Happy New Year’s Eve, POU! Stay safe tonight if you are attending any NYE celebrations. On this last day of 2019, we continue to take a look at renowned African-American Photographers.
Gordon Parks was one of the seminal figures of twentieth-century photography. A humanitarian with a deep commitment to social justice, he left behind a body of work that documents many of the most important aspects of American culture from the early 1940s up until his death in 2006, with a focus on race relations, poverty, Civil Rights, and urban life. In addition, Parks was also a celebrated composer, author, and filmmaker who interacted with many of the most prominent people of his era—from politicians and artists to celebrities and athletes.
“It is an honor to preserve the work and legacy of Gordon Parks who was not only an American treasure but a friend,” said Peter Kunhardt, President of The Meserve-Kunhardt Foundation. “I am pleased that my father’s vast 19th collection and his best friend’s work will be preserved together.” This is exactly what Gordon hoped for,” said Gene Young, his former wife, and executor of his estate. “His work will be in good hands and we are all going to work hard to make it available for future generations.”
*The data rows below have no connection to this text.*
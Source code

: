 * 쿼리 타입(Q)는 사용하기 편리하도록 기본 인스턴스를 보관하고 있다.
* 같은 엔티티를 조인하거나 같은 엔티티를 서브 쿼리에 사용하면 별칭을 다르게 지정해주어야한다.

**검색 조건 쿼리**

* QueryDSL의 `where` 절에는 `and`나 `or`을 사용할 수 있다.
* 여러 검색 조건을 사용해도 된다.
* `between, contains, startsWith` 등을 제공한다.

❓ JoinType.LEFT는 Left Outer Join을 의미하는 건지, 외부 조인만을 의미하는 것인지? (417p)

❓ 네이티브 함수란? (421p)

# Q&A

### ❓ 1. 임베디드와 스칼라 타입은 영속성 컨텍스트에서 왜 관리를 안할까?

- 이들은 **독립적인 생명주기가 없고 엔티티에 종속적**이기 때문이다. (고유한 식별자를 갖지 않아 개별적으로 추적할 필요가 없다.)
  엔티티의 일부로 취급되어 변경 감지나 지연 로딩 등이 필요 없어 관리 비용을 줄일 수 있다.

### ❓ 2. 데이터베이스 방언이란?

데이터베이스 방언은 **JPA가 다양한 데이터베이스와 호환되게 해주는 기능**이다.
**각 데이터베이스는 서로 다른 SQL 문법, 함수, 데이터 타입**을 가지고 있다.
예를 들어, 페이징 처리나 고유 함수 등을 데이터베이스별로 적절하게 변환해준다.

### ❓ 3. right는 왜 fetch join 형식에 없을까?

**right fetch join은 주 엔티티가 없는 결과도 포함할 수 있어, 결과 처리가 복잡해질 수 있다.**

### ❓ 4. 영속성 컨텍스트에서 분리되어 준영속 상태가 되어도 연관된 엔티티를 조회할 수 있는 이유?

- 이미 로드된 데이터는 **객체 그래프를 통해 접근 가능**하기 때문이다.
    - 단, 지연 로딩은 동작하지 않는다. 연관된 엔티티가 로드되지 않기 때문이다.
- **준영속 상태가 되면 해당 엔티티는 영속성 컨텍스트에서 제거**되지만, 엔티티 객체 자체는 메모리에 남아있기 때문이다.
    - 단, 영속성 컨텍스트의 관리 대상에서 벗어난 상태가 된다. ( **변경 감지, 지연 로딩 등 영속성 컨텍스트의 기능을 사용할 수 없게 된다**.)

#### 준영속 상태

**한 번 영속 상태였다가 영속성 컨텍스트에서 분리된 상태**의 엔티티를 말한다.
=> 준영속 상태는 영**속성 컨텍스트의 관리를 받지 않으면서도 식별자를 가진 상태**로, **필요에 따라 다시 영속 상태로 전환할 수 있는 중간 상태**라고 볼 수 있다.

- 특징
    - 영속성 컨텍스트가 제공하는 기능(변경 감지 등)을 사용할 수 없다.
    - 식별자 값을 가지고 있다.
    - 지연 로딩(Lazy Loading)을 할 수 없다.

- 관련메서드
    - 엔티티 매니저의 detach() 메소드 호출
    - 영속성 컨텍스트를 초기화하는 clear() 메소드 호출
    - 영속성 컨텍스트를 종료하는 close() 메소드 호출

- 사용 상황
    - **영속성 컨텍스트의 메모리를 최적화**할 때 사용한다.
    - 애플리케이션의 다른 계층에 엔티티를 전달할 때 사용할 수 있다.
Born into poverty and segregation in Kansas in 1912, Parks was drawn to photography as a young man when he saw images of migrant workers published in a magazine. After buying a camera at a pawnshop, he taught himself how to use it and despite his lack of professional training, he found employment with the Farm Security Administration (F.S.A.), which was then chronicling the nation’s social conditions. Parks quickly developed a style that would make him one of the most celebrated photographers of his age, allowing him to break the color line in professional photography while creating remarkably expressive images that consistently explored the social and economic impact of racism.
When the F.S.A. closed in 1943, Parks became a freelance photographer, balancing work for fashion magazines with his passion for documenting humanitarian issues. His 1948 photo essay on the life of a Harlem gang leader won him widespread acclaim and a position as the first African American staff photographer and writer for Life Magazine, then by far the most prominent photojournalist publication in the world. Parks would remain at Life Magazine for two decades, chronicling subjects related to racism and poverty, as well as taking memorable pictures of celebrities and politicians (including Muhammad Ali, Malcolm X, Adam Clayton Powell, Jr., and Stokely Carmichael).
His most famous images, such as Emerging Man, 1952, and American Gothic, 1942, capture the essence of activism and humanitarianism in mid-twentieth-century America and have become iconic images, defining their era for later generations. They also rallied support for the burgeoning Civil Rights Movement, for which Parks himself was a tireless advocate as well as a documentarian.
Parks spent much of the last three decades of his life expanding his style, conducting experiments with color photography. He continued working up until his death in 2006, winning numerous awards, including the National Medal of Arts in 1988, and over fifty honorary doctorates. He was also a noted composer and author, and in 1969, became the first African American to write and direct a Hollywood feature film based on his bestselling novel The Learning Tree. This was followed in 1971 by the hugely successful motion picture Shaft.
The core of his accomplishment, however, remains his photography the scope, quality, and enduring national significance of which is reflected throughout the Collection. According to Dr. Henry Louis Gates, Jr., Director of the W.E.B. Du Bois Research Center at Harvard University, “Gordon Parks is the most important black photographer in the history of photojournalism. Long after the events that he photographed have been forgotten, his images will remain with us, testaments to the genius of his art, transcending time, place and subject matter.”
Parks moved from job to job, developing a freelance portrait and fashion photographer sideline. He began to chronicle the city’s South Side black ghetto and in 1941 an exhibition of those photographs won Parks a photography fellowship with the Farm Security Administration. Working as a trainee under Roy Stryker, Parks created one of his best-known photographs, American Gothic, Washington, D.C. (named after the Grant Wood painting American Gothic). The photo shows a black woman, Ella Watson, who worked on the cleaning crew for the FSA building, standing stiffly in front of an American flag, a broom in one hand and a mop in the background.
Parks had been inspired to create the picture after encountering repeated racism in restaurants and shops, following his arrival in Washington, D.C. Upon viewing it, Stryker said that it was an indictment of America, and could get all of his photographers fired; he urged Parks to keep working with Watson, however, leading to a series of photos of her daily life. Parks, himself, said later that the first image was unsubtle and overdone; nonetheless, other commentators have argued that it drew strength from its polemical nature and its duality of victim and survivor, and so has affected far more people than his subsequent pictures of Watson.